Is there jerk on Uniform Circular Motion?

Jerk is the change in acceleration. If acceleration is changing, then there is jerk. Since there is a changing acceleration in circular motion, there is jerk in circular motion.

I'm not entirely sure what you mean by "manifest" though. It's simply something that can be measured.

As other answers and comments said, yes there is jerk. But it doesn't mean what you think. In everyday use, a jerk is a sudden acceleration, like a sudden yank on a rope. That is not what centripetal acceleration is like.

If you tie a rope to a rock and swing it around your head, you must pull on the rope to keep it moving in a circle. That is centripetal force and centripetal acceleration. If the rock is circling at a constant radius and speed, the magnitude of the force does not change. The direction smoothly changes. You have to keep pulling toward yourself as the rock moves around you.

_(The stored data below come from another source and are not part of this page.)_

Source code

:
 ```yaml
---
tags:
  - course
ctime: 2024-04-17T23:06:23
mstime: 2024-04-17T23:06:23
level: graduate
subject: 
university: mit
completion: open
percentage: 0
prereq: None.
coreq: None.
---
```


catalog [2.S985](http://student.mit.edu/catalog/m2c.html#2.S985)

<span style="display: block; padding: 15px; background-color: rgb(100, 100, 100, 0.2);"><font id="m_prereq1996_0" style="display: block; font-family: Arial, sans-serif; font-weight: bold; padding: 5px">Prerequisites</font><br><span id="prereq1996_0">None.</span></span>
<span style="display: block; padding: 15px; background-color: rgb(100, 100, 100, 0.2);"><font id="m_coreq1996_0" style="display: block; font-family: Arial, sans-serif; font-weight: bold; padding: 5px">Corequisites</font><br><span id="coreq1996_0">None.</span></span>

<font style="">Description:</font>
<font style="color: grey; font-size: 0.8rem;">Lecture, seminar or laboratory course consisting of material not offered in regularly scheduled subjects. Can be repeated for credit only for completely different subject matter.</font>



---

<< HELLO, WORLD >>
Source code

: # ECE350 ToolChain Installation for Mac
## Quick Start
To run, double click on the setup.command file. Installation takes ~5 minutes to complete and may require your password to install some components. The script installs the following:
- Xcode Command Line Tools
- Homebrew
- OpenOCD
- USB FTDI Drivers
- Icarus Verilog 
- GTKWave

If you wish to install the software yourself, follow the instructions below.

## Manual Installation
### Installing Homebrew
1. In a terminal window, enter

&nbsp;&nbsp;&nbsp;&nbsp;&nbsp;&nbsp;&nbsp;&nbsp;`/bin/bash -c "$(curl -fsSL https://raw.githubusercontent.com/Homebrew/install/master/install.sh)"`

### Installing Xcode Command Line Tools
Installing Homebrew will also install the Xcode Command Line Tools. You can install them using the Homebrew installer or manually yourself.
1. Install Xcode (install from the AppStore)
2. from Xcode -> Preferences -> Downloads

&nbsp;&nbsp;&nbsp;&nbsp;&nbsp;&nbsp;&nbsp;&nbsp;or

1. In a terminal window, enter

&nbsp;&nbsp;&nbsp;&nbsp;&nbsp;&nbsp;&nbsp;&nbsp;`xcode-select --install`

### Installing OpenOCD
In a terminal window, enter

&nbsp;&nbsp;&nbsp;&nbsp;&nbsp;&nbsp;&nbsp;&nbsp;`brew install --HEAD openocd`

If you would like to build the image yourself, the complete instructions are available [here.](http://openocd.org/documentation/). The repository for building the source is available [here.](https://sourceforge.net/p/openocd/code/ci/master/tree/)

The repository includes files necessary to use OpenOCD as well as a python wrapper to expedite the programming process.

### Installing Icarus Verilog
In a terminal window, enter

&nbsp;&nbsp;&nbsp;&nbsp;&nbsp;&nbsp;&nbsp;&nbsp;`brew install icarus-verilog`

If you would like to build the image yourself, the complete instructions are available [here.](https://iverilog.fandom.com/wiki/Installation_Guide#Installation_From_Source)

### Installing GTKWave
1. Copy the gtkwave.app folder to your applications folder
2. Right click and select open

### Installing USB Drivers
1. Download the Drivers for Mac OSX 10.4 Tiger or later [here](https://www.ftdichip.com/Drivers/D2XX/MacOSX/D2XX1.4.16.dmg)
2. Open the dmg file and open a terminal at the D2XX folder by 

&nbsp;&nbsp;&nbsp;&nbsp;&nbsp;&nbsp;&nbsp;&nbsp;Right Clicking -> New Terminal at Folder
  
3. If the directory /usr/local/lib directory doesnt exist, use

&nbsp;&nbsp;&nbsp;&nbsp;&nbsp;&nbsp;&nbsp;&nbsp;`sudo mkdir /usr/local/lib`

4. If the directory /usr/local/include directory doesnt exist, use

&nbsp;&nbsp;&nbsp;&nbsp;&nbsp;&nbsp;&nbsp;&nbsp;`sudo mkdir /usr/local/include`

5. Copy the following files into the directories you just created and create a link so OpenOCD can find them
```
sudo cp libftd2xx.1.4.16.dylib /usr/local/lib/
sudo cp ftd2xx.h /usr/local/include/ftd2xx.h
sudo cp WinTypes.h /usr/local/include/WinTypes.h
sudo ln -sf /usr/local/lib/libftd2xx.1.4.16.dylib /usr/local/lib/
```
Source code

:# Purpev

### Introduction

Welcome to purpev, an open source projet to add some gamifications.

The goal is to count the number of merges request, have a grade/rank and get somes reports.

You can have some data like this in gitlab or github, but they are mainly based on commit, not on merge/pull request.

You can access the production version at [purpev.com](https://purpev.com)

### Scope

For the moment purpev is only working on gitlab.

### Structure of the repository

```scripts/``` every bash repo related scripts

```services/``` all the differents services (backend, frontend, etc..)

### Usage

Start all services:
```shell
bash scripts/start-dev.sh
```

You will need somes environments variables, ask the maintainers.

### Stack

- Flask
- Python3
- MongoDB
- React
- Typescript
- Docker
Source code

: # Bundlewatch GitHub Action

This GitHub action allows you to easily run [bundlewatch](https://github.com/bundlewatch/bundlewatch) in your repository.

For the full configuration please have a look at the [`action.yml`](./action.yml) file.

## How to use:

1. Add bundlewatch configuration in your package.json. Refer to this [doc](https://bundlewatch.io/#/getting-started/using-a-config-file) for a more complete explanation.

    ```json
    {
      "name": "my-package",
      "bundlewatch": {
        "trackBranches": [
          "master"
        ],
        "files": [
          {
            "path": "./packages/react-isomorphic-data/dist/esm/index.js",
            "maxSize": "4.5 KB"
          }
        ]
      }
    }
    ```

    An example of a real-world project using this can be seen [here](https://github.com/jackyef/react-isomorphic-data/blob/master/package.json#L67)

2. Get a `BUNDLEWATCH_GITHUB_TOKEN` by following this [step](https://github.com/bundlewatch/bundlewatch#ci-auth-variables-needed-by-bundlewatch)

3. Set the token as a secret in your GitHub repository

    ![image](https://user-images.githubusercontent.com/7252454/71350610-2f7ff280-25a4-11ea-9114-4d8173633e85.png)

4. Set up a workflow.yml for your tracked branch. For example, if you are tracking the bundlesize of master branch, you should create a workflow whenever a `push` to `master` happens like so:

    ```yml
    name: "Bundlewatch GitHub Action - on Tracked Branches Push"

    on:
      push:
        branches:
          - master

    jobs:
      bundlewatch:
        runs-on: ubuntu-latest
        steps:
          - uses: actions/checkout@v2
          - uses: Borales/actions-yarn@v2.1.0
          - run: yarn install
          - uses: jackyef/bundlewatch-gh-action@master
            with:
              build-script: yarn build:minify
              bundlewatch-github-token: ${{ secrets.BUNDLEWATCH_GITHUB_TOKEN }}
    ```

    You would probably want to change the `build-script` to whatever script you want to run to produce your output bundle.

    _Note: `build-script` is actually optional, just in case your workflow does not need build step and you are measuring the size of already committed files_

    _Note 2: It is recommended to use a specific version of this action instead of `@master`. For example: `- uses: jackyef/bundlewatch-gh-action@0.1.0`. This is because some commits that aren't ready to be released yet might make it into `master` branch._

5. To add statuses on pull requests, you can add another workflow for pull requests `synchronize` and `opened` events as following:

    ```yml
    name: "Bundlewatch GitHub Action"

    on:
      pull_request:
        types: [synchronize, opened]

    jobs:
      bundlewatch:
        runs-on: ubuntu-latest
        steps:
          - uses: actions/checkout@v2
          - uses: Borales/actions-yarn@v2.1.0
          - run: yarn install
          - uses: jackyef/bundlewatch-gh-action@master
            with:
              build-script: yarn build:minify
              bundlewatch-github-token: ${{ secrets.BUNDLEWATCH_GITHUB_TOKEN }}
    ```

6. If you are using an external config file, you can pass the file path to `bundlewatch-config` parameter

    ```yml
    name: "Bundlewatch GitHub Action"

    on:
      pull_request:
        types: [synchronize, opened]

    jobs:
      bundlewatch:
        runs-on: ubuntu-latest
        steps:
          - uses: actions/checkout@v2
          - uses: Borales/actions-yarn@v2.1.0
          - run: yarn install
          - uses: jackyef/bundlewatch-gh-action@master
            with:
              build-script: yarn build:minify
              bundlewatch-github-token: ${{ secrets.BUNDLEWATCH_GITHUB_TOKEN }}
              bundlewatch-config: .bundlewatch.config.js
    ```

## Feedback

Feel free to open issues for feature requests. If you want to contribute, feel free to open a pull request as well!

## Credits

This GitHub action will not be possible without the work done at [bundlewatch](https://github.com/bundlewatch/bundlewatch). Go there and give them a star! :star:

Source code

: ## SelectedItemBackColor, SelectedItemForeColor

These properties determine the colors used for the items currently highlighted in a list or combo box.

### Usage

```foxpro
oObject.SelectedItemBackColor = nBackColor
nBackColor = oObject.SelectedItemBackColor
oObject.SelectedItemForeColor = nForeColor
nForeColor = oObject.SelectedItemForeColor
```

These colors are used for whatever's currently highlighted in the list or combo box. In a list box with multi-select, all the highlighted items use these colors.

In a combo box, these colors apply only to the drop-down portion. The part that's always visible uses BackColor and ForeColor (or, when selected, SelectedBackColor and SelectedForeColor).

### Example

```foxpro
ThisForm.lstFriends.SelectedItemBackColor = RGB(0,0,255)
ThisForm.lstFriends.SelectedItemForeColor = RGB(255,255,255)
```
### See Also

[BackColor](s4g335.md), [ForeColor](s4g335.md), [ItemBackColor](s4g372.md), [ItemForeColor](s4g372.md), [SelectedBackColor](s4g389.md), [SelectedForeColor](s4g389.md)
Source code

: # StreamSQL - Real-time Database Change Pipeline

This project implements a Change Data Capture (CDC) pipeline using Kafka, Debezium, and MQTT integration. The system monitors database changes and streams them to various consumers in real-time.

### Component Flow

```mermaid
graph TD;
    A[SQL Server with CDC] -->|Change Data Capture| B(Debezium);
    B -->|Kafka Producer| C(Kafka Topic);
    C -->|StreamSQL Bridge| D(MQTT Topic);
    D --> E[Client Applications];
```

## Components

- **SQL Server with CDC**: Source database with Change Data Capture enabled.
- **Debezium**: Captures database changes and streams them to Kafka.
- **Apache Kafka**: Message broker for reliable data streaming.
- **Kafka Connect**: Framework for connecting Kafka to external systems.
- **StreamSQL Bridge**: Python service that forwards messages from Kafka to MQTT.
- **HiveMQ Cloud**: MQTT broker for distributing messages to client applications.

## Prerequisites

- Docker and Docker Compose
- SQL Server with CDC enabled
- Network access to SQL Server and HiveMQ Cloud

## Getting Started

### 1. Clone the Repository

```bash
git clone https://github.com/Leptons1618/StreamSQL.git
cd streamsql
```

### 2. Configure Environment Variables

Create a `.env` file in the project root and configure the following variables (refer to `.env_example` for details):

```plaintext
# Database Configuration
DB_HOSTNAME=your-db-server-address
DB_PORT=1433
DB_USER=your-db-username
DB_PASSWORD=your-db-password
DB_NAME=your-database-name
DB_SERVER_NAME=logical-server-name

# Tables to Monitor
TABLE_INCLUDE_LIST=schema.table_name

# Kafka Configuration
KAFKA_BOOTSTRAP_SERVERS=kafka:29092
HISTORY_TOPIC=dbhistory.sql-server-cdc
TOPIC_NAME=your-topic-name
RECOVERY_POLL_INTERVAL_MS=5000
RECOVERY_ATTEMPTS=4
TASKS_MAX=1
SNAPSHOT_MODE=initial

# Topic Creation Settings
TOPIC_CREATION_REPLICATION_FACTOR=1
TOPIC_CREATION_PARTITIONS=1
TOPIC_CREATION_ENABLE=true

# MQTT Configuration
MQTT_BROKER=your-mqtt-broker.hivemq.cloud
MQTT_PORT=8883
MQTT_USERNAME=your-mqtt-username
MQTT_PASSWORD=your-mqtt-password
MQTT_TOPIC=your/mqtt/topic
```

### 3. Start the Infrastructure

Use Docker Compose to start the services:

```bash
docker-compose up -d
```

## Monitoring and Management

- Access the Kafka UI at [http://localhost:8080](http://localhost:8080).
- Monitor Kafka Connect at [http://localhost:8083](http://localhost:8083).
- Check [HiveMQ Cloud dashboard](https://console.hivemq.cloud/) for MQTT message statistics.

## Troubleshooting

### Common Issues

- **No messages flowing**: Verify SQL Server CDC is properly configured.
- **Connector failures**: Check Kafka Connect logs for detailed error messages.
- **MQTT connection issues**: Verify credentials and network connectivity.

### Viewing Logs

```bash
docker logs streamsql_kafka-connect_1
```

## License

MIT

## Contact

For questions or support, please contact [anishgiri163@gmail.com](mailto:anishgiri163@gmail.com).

The other answers about jerk, snap, crackle, and pop are apparently technical terms for higher derivatives of velocity. Though I had never heard of them before this question. They are not in common use. And these technical definitions do not imply sudden accelerations either.

Jerk is the derivative of acceleration. It is a semi-good name. It makes more sense to apply it to the derivative of force than acceleration.

Suppose you are pulling with constant force on a rope, trying to move a stuck object. You give the rope a yank. The force momentarily rises and then returns to its former value. The derivative of force reasonably fits the idea of jerking the rope, even if the object is still stuck. If the object breaks free and there is a non-zero acceleration, then the derivative of acceleration also reasonably fits the idea.

Jerk is a non-zero vector in uniform circular motion. But the motion does not fit the everyday idea of jerking the rope.